Why Should a Database be Highly Available?
It is significantly easier to implement high availability at other levels than it is at the database level. Often the database server is one of the more powerful servers in an environment, and without some fancy footwork there can be only one live copy of data. Ignoring high availability at the database level due to expense can be a bankruptcy-inducing choice for an organization. Just imagine what would happen if your databases suddenly did not exist. Not only would your company be unable to perform daily business, but the data lost could actually drive a company out of business.
There are several concepts to be aware of when you’re considering the high availability options. Before starting a technical discussion, the business first must set goals and budgets. Nearly any uptime goal is possible given enough hardware and software (and therefore money). If you have a true business requirement for five 9’s, it can absolutely be done, but not on a small budget. In the vast majority of cases when a client states they have an absolute uptime requirement, upon questioning, we find areas where outages are allowable.
The first number to discuss and decide on is the Recovery Time Objective or RTO. The RTO defines how long from the time of failure detection it takes to get a database available again. Often this value is different for high availability events vs. disaster recovery events.
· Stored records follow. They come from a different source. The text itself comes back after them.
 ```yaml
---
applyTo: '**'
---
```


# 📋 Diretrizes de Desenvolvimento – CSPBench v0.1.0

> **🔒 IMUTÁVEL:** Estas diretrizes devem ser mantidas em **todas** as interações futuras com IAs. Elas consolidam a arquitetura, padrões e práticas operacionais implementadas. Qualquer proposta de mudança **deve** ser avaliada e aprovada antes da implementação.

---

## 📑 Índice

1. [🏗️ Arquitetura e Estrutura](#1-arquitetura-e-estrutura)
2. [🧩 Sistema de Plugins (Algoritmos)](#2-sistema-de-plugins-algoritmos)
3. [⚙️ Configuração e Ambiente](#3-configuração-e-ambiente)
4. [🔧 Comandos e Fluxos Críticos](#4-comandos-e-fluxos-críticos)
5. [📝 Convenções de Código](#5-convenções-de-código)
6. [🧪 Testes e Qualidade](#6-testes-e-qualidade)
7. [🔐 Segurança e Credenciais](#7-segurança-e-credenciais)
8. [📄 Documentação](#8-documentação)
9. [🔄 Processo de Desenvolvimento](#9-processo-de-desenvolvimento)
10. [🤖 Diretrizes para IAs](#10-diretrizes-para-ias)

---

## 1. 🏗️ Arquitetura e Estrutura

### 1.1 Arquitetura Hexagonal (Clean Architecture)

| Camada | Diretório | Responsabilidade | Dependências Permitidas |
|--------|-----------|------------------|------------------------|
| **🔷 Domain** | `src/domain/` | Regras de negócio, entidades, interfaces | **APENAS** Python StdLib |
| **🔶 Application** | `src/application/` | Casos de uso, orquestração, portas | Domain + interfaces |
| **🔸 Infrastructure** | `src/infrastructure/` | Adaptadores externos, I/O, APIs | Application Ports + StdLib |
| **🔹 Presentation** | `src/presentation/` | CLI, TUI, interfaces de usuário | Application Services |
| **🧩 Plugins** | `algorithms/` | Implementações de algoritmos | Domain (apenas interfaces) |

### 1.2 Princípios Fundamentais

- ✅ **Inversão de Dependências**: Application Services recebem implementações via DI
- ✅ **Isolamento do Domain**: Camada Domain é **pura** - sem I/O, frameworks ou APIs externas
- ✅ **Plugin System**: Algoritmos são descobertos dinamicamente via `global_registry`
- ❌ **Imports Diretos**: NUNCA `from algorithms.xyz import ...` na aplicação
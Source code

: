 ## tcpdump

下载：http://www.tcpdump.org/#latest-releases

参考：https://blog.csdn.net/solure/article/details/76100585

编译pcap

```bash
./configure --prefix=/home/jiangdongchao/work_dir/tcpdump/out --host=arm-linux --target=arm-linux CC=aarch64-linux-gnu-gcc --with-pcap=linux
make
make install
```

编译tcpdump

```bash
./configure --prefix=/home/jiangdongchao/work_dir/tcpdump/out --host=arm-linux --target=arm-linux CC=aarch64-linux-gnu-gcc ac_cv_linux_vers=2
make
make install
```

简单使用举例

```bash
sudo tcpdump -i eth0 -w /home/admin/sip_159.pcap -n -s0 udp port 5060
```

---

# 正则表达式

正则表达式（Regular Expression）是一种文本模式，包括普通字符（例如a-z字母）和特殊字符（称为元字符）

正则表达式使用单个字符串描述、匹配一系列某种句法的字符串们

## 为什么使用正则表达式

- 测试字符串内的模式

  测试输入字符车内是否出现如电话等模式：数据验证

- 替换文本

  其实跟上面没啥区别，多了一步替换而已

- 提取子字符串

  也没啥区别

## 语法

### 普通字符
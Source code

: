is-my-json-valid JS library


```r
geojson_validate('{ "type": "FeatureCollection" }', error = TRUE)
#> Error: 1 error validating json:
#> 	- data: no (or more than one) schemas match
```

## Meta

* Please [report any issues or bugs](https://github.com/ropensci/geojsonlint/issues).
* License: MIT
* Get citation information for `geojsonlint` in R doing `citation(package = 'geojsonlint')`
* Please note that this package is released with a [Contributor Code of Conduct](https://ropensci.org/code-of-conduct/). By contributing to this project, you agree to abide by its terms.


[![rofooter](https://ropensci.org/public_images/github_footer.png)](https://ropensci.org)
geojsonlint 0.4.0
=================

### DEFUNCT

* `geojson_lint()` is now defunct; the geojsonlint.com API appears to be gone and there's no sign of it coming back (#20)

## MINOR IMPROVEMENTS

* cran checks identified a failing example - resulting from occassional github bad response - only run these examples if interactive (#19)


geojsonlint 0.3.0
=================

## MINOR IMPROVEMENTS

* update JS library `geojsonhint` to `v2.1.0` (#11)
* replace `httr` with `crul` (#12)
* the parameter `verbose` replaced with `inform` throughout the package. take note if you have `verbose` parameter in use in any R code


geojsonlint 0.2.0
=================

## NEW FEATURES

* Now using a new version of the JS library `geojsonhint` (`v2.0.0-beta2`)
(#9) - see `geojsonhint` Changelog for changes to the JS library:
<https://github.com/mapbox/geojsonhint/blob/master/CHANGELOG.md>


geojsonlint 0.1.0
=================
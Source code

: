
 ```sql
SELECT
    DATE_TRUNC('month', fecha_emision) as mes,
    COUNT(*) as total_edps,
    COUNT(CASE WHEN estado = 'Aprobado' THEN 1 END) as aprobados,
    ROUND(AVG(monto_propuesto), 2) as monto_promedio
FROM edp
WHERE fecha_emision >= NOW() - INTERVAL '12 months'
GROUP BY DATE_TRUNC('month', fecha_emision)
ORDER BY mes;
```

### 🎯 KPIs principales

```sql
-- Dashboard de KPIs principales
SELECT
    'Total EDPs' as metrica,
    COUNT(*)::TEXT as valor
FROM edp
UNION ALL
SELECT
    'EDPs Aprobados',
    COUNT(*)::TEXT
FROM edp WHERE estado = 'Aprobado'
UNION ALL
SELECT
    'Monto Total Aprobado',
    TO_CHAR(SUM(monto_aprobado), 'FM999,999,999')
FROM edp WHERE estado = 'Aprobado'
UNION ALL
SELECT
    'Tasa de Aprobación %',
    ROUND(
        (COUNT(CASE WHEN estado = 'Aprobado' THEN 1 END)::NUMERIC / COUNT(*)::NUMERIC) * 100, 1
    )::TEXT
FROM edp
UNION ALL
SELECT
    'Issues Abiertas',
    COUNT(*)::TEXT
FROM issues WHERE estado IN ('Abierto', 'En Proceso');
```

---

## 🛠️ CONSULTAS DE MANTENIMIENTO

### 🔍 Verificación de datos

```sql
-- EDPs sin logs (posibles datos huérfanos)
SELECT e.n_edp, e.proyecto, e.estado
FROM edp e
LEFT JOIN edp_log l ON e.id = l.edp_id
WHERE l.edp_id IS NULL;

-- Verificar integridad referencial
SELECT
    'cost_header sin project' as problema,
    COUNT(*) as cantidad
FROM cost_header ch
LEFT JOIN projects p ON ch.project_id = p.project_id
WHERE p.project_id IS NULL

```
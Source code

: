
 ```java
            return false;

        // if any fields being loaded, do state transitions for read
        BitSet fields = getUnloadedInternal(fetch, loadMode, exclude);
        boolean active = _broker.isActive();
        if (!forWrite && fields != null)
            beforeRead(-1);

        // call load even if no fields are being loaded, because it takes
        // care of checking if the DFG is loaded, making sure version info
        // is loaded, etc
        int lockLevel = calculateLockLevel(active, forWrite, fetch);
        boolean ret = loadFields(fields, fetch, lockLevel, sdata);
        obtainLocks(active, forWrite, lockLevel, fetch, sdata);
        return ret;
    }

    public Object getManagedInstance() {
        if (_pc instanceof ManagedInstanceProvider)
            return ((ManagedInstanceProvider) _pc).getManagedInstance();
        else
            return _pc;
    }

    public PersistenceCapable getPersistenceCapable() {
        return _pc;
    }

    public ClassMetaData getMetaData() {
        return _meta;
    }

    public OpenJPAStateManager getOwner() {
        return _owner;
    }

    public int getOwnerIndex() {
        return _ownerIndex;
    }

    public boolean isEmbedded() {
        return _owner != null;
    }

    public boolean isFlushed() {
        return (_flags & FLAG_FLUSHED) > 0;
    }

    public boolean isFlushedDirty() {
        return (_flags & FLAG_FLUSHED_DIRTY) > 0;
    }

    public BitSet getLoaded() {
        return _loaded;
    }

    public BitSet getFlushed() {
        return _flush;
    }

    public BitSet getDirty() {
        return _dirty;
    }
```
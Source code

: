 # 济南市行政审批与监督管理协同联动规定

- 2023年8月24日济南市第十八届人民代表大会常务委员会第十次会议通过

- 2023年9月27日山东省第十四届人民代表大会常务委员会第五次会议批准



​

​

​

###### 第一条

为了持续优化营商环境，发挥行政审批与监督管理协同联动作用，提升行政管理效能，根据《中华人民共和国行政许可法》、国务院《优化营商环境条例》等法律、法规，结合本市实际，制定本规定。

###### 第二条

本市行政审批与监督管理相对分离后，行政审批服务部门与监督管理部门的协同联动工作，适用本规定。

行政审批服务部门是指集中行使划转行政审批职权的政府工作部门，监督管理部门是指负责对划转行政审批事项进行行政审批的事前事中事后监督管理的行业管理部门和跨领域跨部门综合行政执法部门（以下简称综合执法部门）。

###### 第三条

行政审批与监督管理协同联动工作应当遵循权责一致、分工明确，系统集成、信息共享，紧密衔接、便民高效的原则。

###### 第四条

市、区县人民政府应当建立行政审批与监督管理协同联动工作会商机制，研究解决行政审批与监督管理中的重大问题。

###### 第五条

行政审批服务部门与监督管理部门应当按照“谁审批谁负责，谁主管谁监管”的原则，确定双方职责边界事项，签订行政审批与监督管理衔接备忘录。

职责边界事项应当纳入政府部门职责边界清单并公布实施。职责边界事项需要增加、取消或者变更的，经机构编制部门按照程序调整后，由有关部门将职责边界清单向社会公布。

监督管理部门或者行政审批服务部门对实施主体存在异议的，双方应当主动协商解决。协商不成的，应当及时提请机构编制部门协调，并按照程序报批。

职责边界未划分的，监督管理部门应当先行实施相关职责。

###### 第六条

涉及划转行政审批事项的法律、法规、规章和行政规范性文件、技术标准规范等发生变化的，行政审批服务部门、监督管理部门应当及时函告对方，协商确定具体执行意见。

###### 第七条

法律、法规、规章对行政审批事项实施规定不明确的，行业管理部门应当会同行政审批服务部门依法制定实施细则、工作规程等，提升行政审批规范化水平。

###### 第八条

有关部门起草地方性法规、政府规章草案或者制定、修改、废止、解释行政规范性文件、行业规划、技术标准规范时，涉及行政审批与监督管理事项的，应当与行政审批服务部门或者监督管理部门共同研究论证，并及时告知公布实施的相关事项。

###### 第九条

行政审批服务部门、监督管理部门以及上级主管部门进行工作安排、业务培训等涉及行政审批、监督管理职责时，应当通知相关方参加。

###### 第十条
Next, consider the Recovery Point Objective or RPO. The RPO defines when that database becomes available again, how much data loss is considered acceptable. Often this value is different for high availability events vs. disaster recovery events.
Finally, the budget is an important consideration. For some databases, a simple restore to a spare server could meet the RTO and RPO and would be vastly cheaper than any more complicated high availability strategy.
High Availability vs. Disaster Recovery
When we are talking RTO and RPO, there may be different values decided on for High Availability(HA) events vs. Disaster Recovery(DR) events. Generally HA events are things like disk or server failures or developer errors. These often have a much lower tolerance for time or data loss because they are expected in the normal course of running infrastructure.
DR events are very, very rare. I once heard someone discussing a DR scenario as “What if Dallas wasn’t there any more?”. These are often going to be natural disasters, serious terrorist attacks, or other vanishingly rare events. We still plan for these, but usually they involve not just the database being failed over somewhere else, but also the application, web, and other servers. Speed of fail over is a bit less important here. Some data loss may be tolerated. There is nearly always a geographic distance involved to prevent events that affect a region from affecting both primary and standby sites.
Not all companies do both HA and DR plans – budget or the importance of a database can mean that neither are in place or only one or the other.
The Major HA and DR Options
There are actually a vast array of high availability and disaster recovery options available with IBM Db2. Some are offered by IBM and others may be offered by third parties. This is a review of the major options. It is not intended to be comprehensive – it is likely there are other solutions out there. I’d love to hear about solutions others are using in the comments.
HADR is the simplest and often cheapest option from the DBA’s perspective. It is a shared-nothing solution. It is resilient to a large number of types of failures. HADR can be thought of a lot like log shipping, but instead of shipping at the log file level, the shipping is done at a memory level. There are different levels of confirmation available from the principal standby before a transaction is considered complete on the primary. I like to think of it as transaction shipping.
HADR has one principal standby that can run in any of four synchronization modes. We can then add in up to two additional servers in the SUPERASYNC mode only. A two-server configuration can really only be for high availability or disaster recovery, not both. To serve both HA and DR needs, you need at least three total servers in at least two data centers.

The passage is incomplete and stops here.